My mood got better as I walked up Cader Idris. Maybe it was the place I slept the night before, a small copse of beech trees next to a track leading to an isolated farmhouse with a beautiful, well kept garden, box hedges and hollyhocks. I hadn't meant to sleep there, it was still a couple of hours too early to stop but the cropped bouncy grass in the flat spaces between trees was just too inviting. A farmer went past me on a quad bike, two sharp eyed, slinking dogs riding the back of it. He didn't notice me at first but, at the last minute, caught sight of me out of the side of his vision. "You look exhausted" were his first words to me, it must have been the way my body slumped against the low stone wall, sheltering from the breeze whipping over it. "I am" I said, smiling. He drove away after a few friendly words and I decided to settle there, against the wall, perhaps it was a day I didn't need to push myself any more. It was the night of the big thunderstorms over the south of the country but I heard nothing more than a faraway rumble and felt just a few tiny spots of rain, safe in my cocoon.
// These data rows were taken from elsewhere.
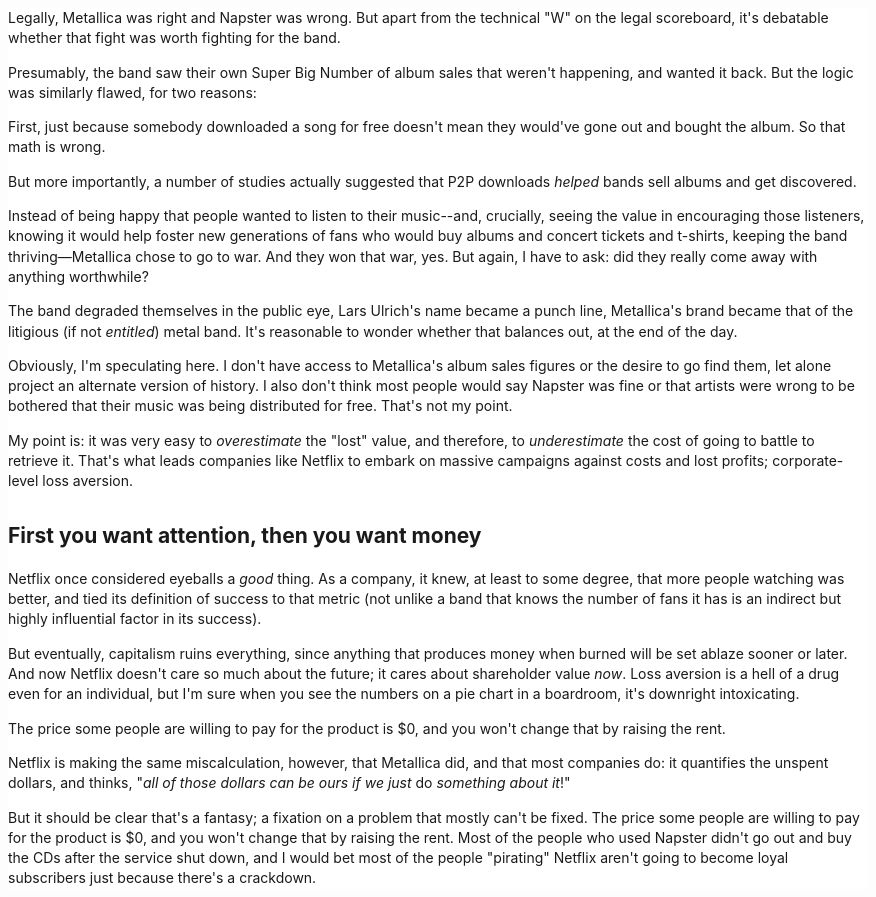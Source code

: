 Legally, Metallica was right and Napster was wrong. But apart from the technical "W" on the legal scoreboard, it's debatable whether that fight was worth fighting for the band.

Presumably, the band saw their own Super Big Number of album sales that weren't happening, and wanted it back. But the logic was similarly flawed, for two reasons:

First, just because somebody downloaded a song for free doesn't mean they would've gone out and bought the album. So that math is wrong.

But more importantly, a number of studies actually suggested that P2P downloads _helped_ bands sell albums and get discovered.

Instead of being happy that people wanted to listen to their music--and, crucially, seeing the value in encouraging those listeners, knowing it would help foster new generations of fans who would buy albums and concert tickets and t-shirts, keeping the band thriving—Metallica chose to go to war. And they won that war, yes. But again, I have to ask: did they really come away with anything worthwhile?

The band degraded themselves in the public eye, Lars Ulrich's name became a punch line, Metallica's brand became that of the litigious (if not _entitled_) metal band. It's reasonable to wonder whether that balances out, at the end of the day.

Obviously, I'm speculating here. I don't have access to Metallica's album sales figures or the desire to go find them, let alone project an alternate version of history. I also don't think most people would say Napster was fine or that artists were wrong to be bothered that their music was being distributed for free. That's not my point.

My point is: it was very easy to _overestimate_ the "lost" value, and therefore, to _underestimate_ the cost of going to battle to retrieve it. That's what leads companies like Netflix to embark on massive campaigns against costs and lost profits; corporate-level loss aversion.

## First you want attention, then you want money

Netflix once considered eyeballs a _good_ thing. As a company, it knew, at least to some degree, that more people watching was better, and tied its definition of success to that metric (not unlike a band that knows the number of fans it has is an indirect but highly influential factor in its success).

But eventually, capitalism ruins everything, since anything that produces money when burned will be set ablaze sooner or later. And now Netflix doesn't care so much about the future; it cares about shareholder value _now_. Loss aversion is a hell of a drug even for an individual, but I'm sure when you see the numbers on a pie chart in a boardroom, it's downright intoxicating.

<PullQuote>

The price some people are willing to pay for the product is $0, and you won't change that by raising the rent.

</PullQuote>

Netflix is making the same miscalculation, however, that Metallica did, and that most companies do: it quantifies the unspent dollars, and thinks, "_all of those dollars can be ours if we just_ do _something about it_!"

But it should be clear that's a fantasy; a fixation on a problem that mostly can't be fixed. The price some people are willing to pay for the product is $0, and you won't change that by raising the rent. Most of the people who used Napster didn't go out and buy the CDs after the service shut down, and I would bet most of the people "pirating" Netflix aren't going to become loyal subscribers just because there's a crackdown.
Cader Idris was better, the next day. It still seemed like an endless climb at first, as I came to the place where I was supposed to leave the road and start clambering up the steep, boggy side, towering above me. I looked at it, far away from the marked paths and decided to take a road detour around to the Pony Path, a much better used and well marked route up to the summit.
And there the story will end I'm afraid. It just seems too much at the moment, this blogging business. Time was, a few months ago, when I'd walk all day, come to a pub or cafe at about 4 or 5pm and be able to sit and write for a few hours, getting out all the little details of the day. Now the walk seems to take longer, I stop more often and it takes longer to complete the distance, there's no time to stop and write.
On the days I do stop I want to stop, properly, not spend the day thinking about all the things I've been doing, I want to switch off.
So that's what I've done today; as my good friend rushed around with her children I put oil onto my dry leather boots, made cups of tea, ate Welsh cakes and kind of looked at Facebook and dozed (I couldn't work out how to switch the TV on, otherwise there would have been lots of that too).
I wanted to tell you about how things have got better recently; how my mood lifted as I climbed Cader Idris and has stayed high ever since. As the terrain got easier I could see what I'd come through and could understand that maybe I was suffering because it was hard, not because I was weak and rubbish. I've also walked into the area where friends are, first to Jackie in Dinas Mawddwy, then to Annie in Commin's Coch, on to Heloise in Llanidloes, just a short hitch away then Anna near Tregaron where I am now. Next will come Alys in Tregaron and then I'll be back to strangers and wild camping again, my little area of morale boosting friends will have passed behind me. But it's been great while it lasted. I also had the brilliant Hannah from Aberystwyth come out to walk with me for two day, someone I've only met quite recently but I definitely Like. She's a fellow adventurer and we tramped together over Plynlimon in the grey cloud and drizzle. It was my first day of walking and then camping in proper rain in months and I was very glad to have her there to lift my spirits. I do get scared of what's ahead sometimes and facing it for the first time alone might have been a miserable experience. I did have a small grump but she passed me pieces of pork pie and swigs of brandy so things got better by themselves.
Tomorrow I'm going to carry on again, after a short break. First I went down to Cardiff to speak to a WI group, they were all very attentive and interested in my story which felt good, I planned to come back to Aberystwyth, get picked up and taken back to my walking point to start again today but felt groggy and unwilling this morning. When Anna offered her house for another day, it didn't take much for me to say Yes where normally I'd heroically carry on. I'll start again tomorrow, with clean kit, freshly oiled boots and a lighter heart. Tomorrow I walk across the moor towards Llyn Teifi and I'll stay in a little bothy on the way. Then to Tregaron and onwards, heading down to Cardiff, by way of the Brecon Beacons. Are they difficult? I'm not sure.